Work to be completed — Your output should be each line from the material below that has the word "result".

Recorded information —
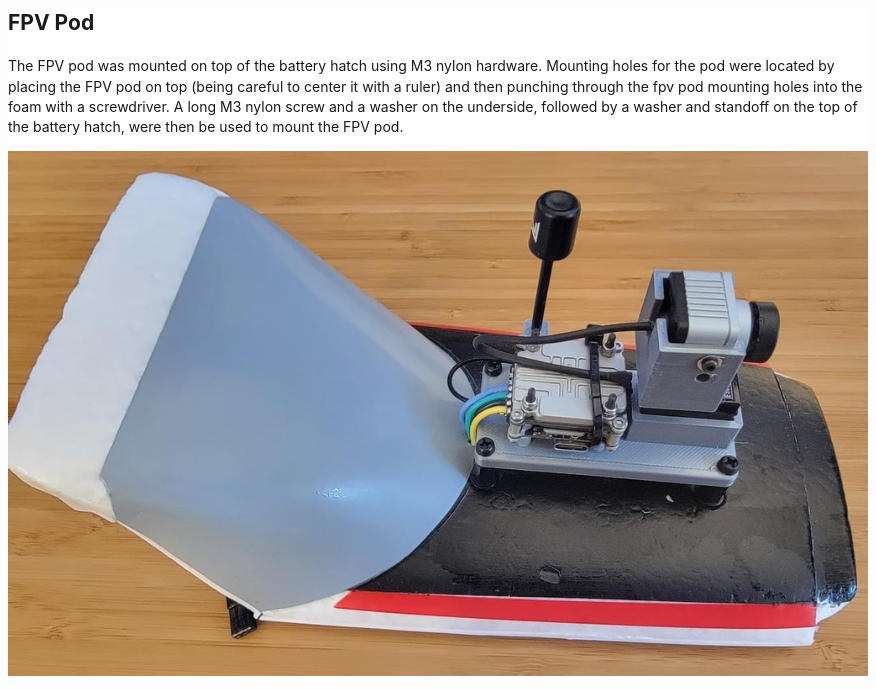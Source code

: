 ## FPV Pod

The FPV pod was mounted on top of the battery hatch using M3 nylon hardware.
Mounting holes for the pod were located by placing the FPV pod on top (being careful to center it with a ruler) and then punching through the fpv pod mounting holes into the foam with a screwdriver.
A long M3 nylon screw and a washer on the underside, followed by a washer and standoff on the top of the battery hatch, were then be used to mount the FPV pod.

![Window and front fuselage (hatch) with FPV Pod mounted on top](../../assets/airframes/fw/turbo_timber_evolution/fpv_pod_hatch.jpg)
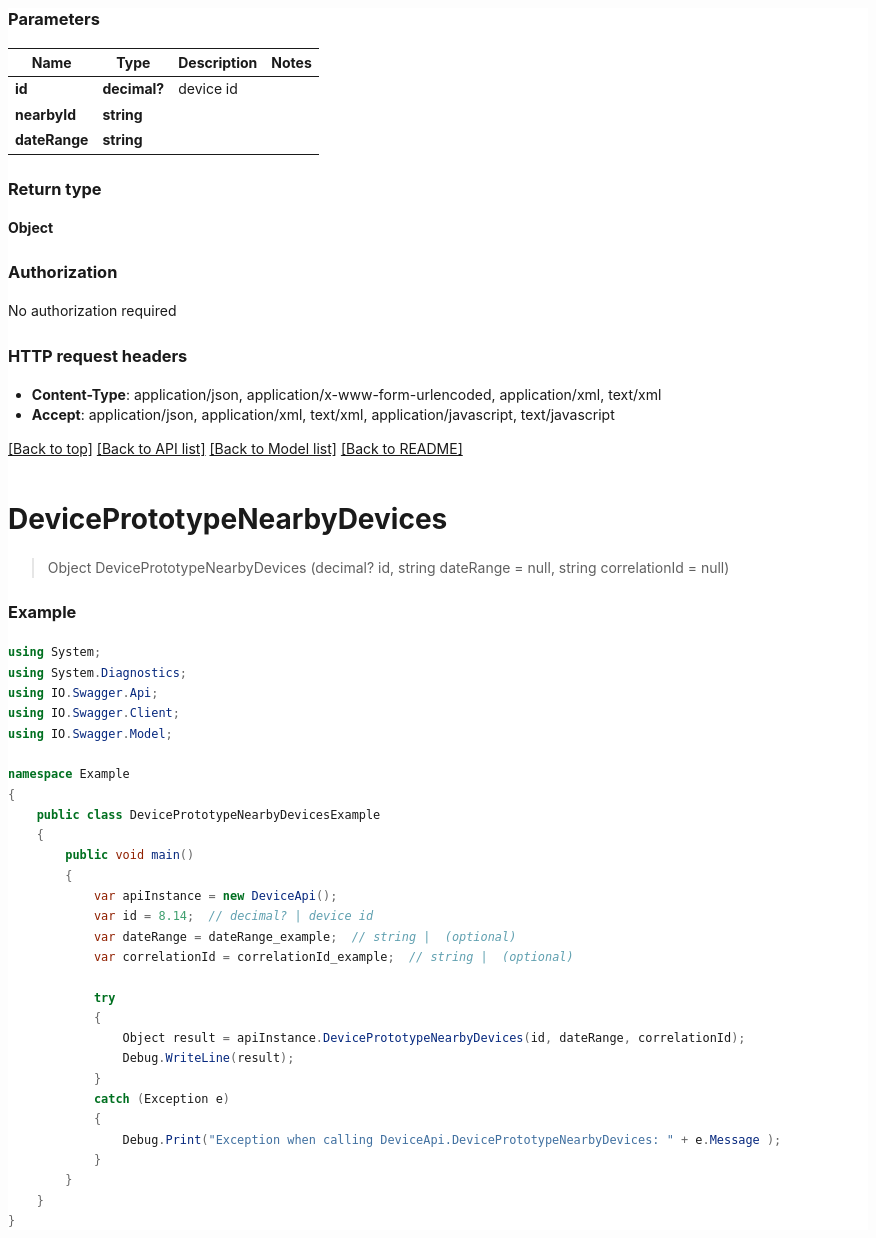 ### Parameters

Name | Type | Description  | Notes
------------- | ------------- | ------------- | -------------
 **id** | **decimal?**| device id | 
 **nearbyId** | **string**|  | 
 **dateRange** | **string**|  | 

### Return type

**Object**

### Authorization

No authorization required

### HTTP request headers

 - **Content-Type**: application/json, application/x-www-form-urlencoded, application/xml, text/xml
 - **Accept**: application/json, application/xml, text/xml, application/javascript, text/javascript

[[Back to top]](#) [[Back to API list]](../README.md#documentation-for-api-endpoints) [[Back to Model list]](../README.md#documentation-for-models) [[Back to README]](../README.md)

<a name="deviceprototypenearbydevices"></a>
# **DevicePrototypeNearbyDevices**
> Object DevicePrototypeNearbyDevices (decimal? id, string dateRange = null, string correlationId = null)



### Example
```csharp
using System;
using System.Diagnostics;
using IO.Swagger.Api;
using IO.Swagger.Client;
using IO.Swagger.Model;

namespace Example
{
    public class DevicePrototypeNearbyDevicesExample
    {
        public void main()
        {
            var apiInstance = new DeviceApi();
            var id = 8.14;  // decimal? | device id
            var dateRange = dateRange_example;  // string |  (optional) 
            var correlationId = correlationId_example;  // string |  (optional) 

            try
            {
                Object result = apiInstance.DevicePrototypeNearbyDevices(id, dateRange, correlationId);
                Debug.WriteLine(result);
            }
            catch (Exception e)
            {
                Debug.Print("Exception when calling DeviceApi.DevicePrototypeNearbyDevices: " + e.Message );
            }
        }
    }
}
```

Answer —
                Object result = apiInstance.DevicePrototypeNearbyDevices(id, dateRange, correlationId);
                Debug.WriteLine(result);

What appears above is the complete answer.